To mark the occasion, I would like to share with you six of my favorite middle books, which happen to be from six of my favorite series. Enjoy!


Dune Messiah, by Frank Herbert.
This is an unusual book, a small novel (about 60,000 words) in a series otherwise consisting of much larger books. Dune is three times as long; the subsequent sequels each more than twice as long. But Dune Messiah is, to my mind, a brilliant and crucial link in the chain, a book that turns the series in a new and dynamic direction. The writing is taut and effective, in part because of its concision, and the story strikes at our emotions and expectations hard and fast. It’s probably heresy to say so, but it might be my favorite novel in the series.







The Tombs of Atuan, by Ursula K. Le Guin. 
I love it when a second (or other middle) book takes a series in an unusual direction. Readers of Time’s Children, the first Islevale book, will see that in Time’s Demon I have done just this. And Le Guin does the same with The Tombs of Atuan. The series is about the wizard, Ged, but he does not appear in this story until we’re more than a third of the way in. Instead, we focus on Arha, a young priestess on the isle of Atuan. Approaching the tale in this way allows Le Guin to give us a glimpse of another part of her world and, perhaps more to the point, to show us Ged through the eyes of another character, one whom we trust and care about.




Speaker for the Dead, by Orson Scott Card.
We don’t always have to agree with the politics of an author to enjoy and admire the books that person produces. Card’s Ender series is a case in point.

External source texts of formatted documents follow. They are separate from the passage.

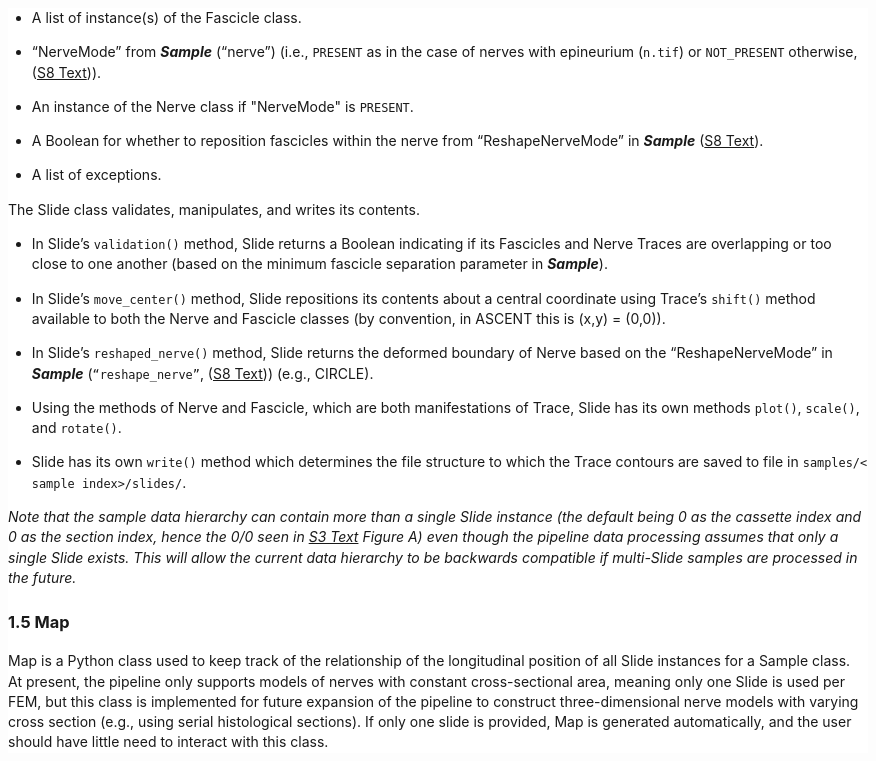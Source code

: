   - A list of instance(s) of the Fascicle class.

  - “NerveMode” from ***Sample*** (“nerve”) (i.e., `PRESENT` as in the
    case of nerves with epineurium (`n.tif`) or `NOT_PRESENT` otherwise, ([S8 Text](https://github.com/wmglab-duke/ascent/wiki/S8:-JSON-file-parameter-guide))).

  - An instance of the Nerve class if "NerveMode" is `PRESENT`.

  - A Boolean for whether to reposition fascicles within the
    nerve from “ReshapeNerveMode” in ***Sample*** ([S8 Text](https://github.com/wmglab-duke/ascent/wiki/S8:-JSON-file-parameter-guide)).

  - A list of exceptions.

The Slide class validates, manipulates, and writes its contents.

  - In Slide’s `validation()` method, Slide returns a Boolean indicating
    if its Fascicles and Nerve Traces are overlapping or too close to
    one another (based on the minimum fascicle separation parameter in
    ***Sample***).



  - In Slide’s `move_center()` method, Slide repositions its contents
    about a central coordinate using Trace’s `shift()` method available to
    both the Nerve and Fascicle classes (by convention, in ASCENT this
    is (x,y) = (0,0)).

  - In Slide’s `reshaped_nerve()` method, Slide returns the deformed
    boundary of Nerve based on the “ReshapeNerveMode” in ***Sample***
    (`“reshape_nerve”`, ([S8 Text](https://github.com/wmglab-duke/ascent/wiki/S8:-JSON-file-parameter-guide))) (e.g., CIRCLE).

  - Using the methods of Nerve and Fascicle, which are both
    manifestations of Trace, Slide has its own methods `plot()`, `scale()`,
    and `rotate()`.

  - Slide has its own `write()` method which determines the file structure
    to which the Trace contours are saved to file in `samples/<sample
    index>/slides/`.

*Note that the sample data hierarchy can contain more than
a single Slide instance (the default being 0 as the cassette index and 0
as the section index, hence the 0/0 seen in [S3 Text](https://github.com/wmglab-duke/ascent/wiki/S3:-ASCENT-data-hierarchy) Figure A) even though
the pipeline data processing assumes that only a single Slide exists.
This will allow the current data hierarchy to be backwards compatible if
multi-Slide samples are processed in the future.*

###  1.5 Map

Map is a Python class used to keep track of the relationship of the
longitudinal position of all Slide instances for a Sample class. At
present, the pipeline only supports models of nerves with constant
cross-sectional area, meaning only one Slide is used per FEM, but this
class is implemented for future expansion of the pipeline to construct
three-dimensional nerve models with varying cross section (e.g., using
serial histological sections). If only one slide is provided, Map is
generated automatically, and the user should have little need to
interact with this class.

Speaker for the Dead is quite different from the first book in the sequence, the bestselling Ender’s Game. It is a more mature story, a quieter, more subtle book, but it builds on all that happened in the first volume. It is a book of atonement and redemption, and it’s one of the most powerful novels I’ve read in our genre.







The Hollow Hills, by Mary Stewart.
This is the second novel in Stewart’s terrific four-book Arthurian series, told from the point of view of Merlin. The first book, The Crystal Cave, traces the magician’s childhood and adolescence, and it is a wonderful read. With The Hollow Hills, though, we begin to tread more familiar and anticipated ground. The book covers Arthur’s birth and the early years of his life and then recounts the events leading to his ascension to the throne. Most importantly, it tells of the deception and seduction of Arthur by his half-sister Morgause, and the eventual birth of Mordred. Thus, it plants the seeds for all the familiar elements of the Arthur legends, and it does so with gorgeous prose and powerful storytelling.




The Wandering Fire, by Guy Gavriel Kay.
Like Stewart’s book, this second volume in Kay’s elegant Fionavar Tapestry is a more traditional second book than some of my earlier choices. It continues and expands upon the themes and conflicts established in the first book, and starts to move characters toward the decisive moments of book three. I include the book here because I love this trilogy. I read it before I had published any fiction, and it was a revelation. I had long known that I wanted to write fantasy, but here was a series to inspire and instruct. The exquisite prose, the painstaking world building, the complex, heart-winning characters – this was fiction as I hoped to write it. A beautiful book in a magnificent series.



Hidden Warrior, by Lynn Flewelling.
This is the middle book of the Tamir Trilogy, quite possibly the best fantasy series you’ve never heard of. Haunting, riveting, and ahead of its time in dealing with issues of gender and identity, the entire sequence (book I is The Bone Doll’s Twin; book III is The Oracle Queen) is well worth reading. I adore this series, and I believe this second book does a particularly good job of advancing the series storyline while also offering readers a satisfyingly complete read.







And there you have it: my six favorite middle books. Beside my own, of course... I hope you enjoy the first two novels of The Islevale Cycle.